Mattias Malm – Electric Avenue | Album Review

Mattias Malm – Electric Avenue

Self-produced CD

No website

12 songs – 36 minutes

An acoustic guitarist with a longtime love affair for Mississippi Hill Country blues, Mattias Malm served up a musical love letter to his hero, R.L. Burnside, with the well-received solo effort Malm on Burnside CD two years ago. And he follows suit with this effort, which finds him shifting into a full-band format.

Based in Malmö, Sweden, Mattias is a master of the droning, percussive, single-chord Hill Country style, and he possesses a voice steeped in the tradition, too. He teamed with fellow fret master Steve Grahn and took home top prize in the solo-duo competition at the 2009 European Blues Challenge. Longtime partners, they released two albums, That’s Alright in 2006 and Final Route in 2010.

Originally conceived as another solo effort, this album features a lineup that includes Magnus Østvang on Wurlitzer and Hammond organs and Tomas Melau on harmonica with Pontus Snibb on percussion, Thomas Larsen – best known for his work with Jason & the Scorchers — on bass and Yvette Eklund on backing vocals. The set was produced by Larsen and recorded at his Fabriken Studios in Malmo. And while Burnside’s music runs like a river throughout this one, Malm adds another dimension to his familiar material by infusing it with different influences throughout.

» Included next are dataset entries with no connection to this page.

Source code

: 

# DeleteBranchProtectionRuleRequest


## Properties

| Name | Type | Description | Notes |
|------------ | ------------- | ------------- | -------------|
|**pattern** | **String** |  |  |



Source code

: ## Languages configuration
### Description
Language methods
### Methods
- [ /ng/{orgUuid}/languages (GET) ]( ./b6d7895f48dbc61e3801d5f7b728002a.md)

A military drumbeat opens “Goin’ Down South,” the first of four consecutive Burnside numbers, to open. It swings like a pendulum with Yvette doubling on choruses throughout, and addition of chords from Magnus’ organ alters the traditional Hill Country feel. Malm switches to electric guitar and Melau joins the action for a sprightly take on “Jumper on the Line” before he picks up his slide and the duo play call-and-response on “Fireman Ring the Bell.”

“Someday Baby” follows, mixing North Mississippi rhythms with occasional Windy City, Elmore James-style runs on slide, a fitting choice because it leads into a cover of Jimmy Reed’s familiar “You Don’t Have to Go,” which is delivered with Chicago flair atop a heavy two-four beat and includes a tasty, single-note six-string solo. Mattias shows his picking skills on a comfortable take on Doc Watson’s “Deep River Blues” before his light attack on the strings opens an uptempo reinterpretation of the “Pallet on the Floor,” which differs dramatically from the usual slow, sober reworkings of the standard.

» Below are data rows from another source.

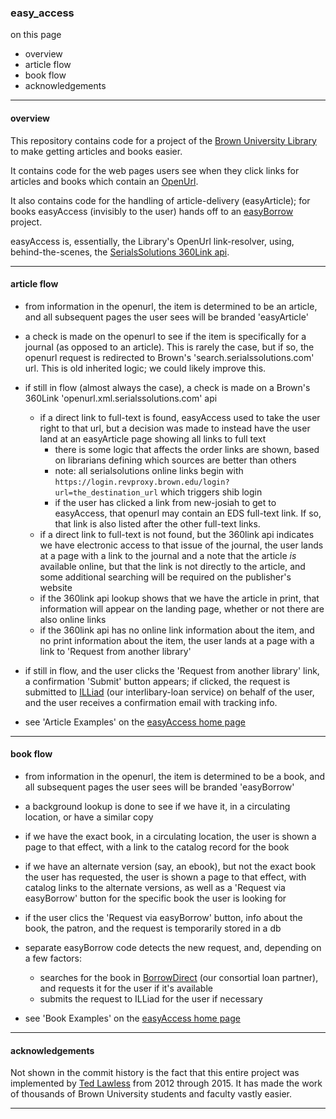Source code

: 
### easy_access

on this page
- overview
- article flow
- book flow
- acknowledgements

---

#### overview

This repository contains code for a project of the [Brown University Library](http://library.brown.edu) to make getting articles and books easier.

It contains code for the web pages users see when they click links for articles and books which contain an [OpenUrl](https://en.wikipedia.org/wiki/OpenURL).

It also contains code for the handling of article-delivery (easyArticle); for books easyAccess (invisibly to the user) hands off to an [easyBorrow](https://github.com/birkin/easyborrow_controller) project.

easyAccess is, essentially, the Library's OpenUrl link-resolver, using, behind-the-scenes, the [SerialsSolutions 360Link api](http://www.proquest.com/products-services/discovery-services/360-Link.html).

---

#### article flow

- from information in the openurl, the item is determined to be an article, and all subsequent pages the user sees will be branded 'easyArticle'

- a check is made on the openurl to see if the item is specifically for a journal (as opposed to an article). This is rarely the case, but if so, the openurl request is redirected to Brown's 'search.serialssolutions.com' url. This is old inherited logic; we could likely improve this.

- if still in flow (almost always the case), a check is made on a Brown's 360Link 'openurl.xml.serialssolutions.com' api
    - if a direct link to full-text is found, easyAccess used to take the user right to that url, but a decision was made to instead have the user land at an easyArticle page showing all links to full text
        - there is some logic that affects the order links are shown, based on librarians defining which sources are better than others
        - note: all serialsolutions online links begin with `https://login.revproxy.brown.edu/login?url=the_destination_url` which triggers shib login
        - if the user has clicked a link from new-josiah to get to easyAccess, that openurl may contain an EDS full-text link. If so, that link is also listed after the other full-text links.
    - if a direct link to full-text is not found, but the 360link api indicates we have electronic access to that issue of the journal, the user lands at a page with a link to the journal and a note that the article _is_ available online, but that the link is not directly to the article, and some additional searching will be required on the publisher's website
    - if the 360link api lookup shows that we have the article in print, that information will appear on the landing page, whether or not there are also online links
    - if the 360link api has no online link information about the item, and no print information about the item, the user lands at a page with a link to 'Request from another library'

- if still in flow, and the user clicks the 'Request from another library' link, a confirmation 'Submit' button appears; if clicked, the request is submitted to [ILLiad](https://www.atlas-sys.com/illiad/) (our interlibary-loan service) on behalf of the user, and the user receives a confirmation email with tracking info.

- see 'Article Examples' on the [easyAccess home page](https://library.brown.edu/easyaccess/find/)

---

#### book flow

- from information in the openurl, the item is determined to be a book, and all subsequent pages the user sees will be branded 'easyBorrow'

- a background lookup is done to see if we have it, in a circulating location, or have a similar copy

- if we have the exact book, in a circulating location, the user is shown a page to that effect, with a link to the catalog record for the book

- if we have an alternate version (say, an ebook), but not the exact book the user has requested, the user is shown a page to that effect, with catalog links to the alternate versions, as well as a 'Request via easyBorrow' button for the specific book the user is looking for

- if the user clics the 'Request via easyBorrow' button, info about the book, the patron, and the request is temporarily stored in a db

- separate easyBorrow code detects the new request, and, depending on a few factors:
    - searches for the book in [BorrowDirect](http://www.borrowdirect.org) (our consortial loan partner), and requests it for the user if it's available
    - submits the request to ILLiad for the user if necessary

- see 'Book Examples' on the [easyAccess home page](https://library.brown.edu/easyaccess/find/)

---

#### acknowledgements

Not shown in the commit history is the fact that this entire project was implemented by [Ted Lawless](https://github.com/lawlesst) from 2012 through 2015. It has made the work of thousands of Brown University students and faculty vastly easier.

---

A rousing version of R.L.’s “Poor Black Mattie” gives way to a fiery cover of Son House’s “Walking Blues” before two more Burnside numbers, “Miss Maybelle” and “Longhaired Doney,” precede John Lee Hooker’s “When My First Wife Left Me” to close.

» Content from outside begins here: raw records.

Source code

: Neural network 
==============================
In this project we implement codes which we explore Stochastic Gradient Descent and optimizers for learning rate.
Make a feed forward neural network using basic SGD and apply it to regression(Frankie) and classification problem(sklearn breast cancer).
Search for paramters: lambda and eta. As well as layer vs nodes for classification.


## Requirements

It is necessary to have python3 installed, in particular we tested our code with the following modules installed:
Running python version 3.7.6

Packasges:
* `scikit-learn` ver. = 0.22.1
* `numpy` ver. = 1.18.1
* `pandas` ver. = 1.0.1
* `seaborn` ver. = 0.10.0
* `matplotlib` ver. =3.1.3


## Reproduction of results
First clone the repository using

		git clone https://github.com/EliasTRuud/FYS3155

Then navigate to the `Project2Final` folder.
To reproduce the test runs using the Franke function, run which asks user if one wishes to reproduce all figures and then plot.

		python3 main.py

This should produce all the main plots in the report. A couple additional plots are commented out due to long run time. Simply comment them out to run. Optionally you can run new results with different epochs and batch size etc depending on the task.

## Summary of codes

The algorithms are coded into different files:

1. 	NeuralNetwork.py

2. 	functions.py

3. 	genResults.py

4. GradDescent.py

Look at the song list for Electric Avenue and you might be prone to wonder why anyone would want to assemble an album of so many familiar covers. If you’re a fan of Hill Country, however, this one has a lot to offer. There’s a familiar thread throughout, but Mattias Malm’s approach presents each tune in a new light. Available as a digital download from multiple online vendors.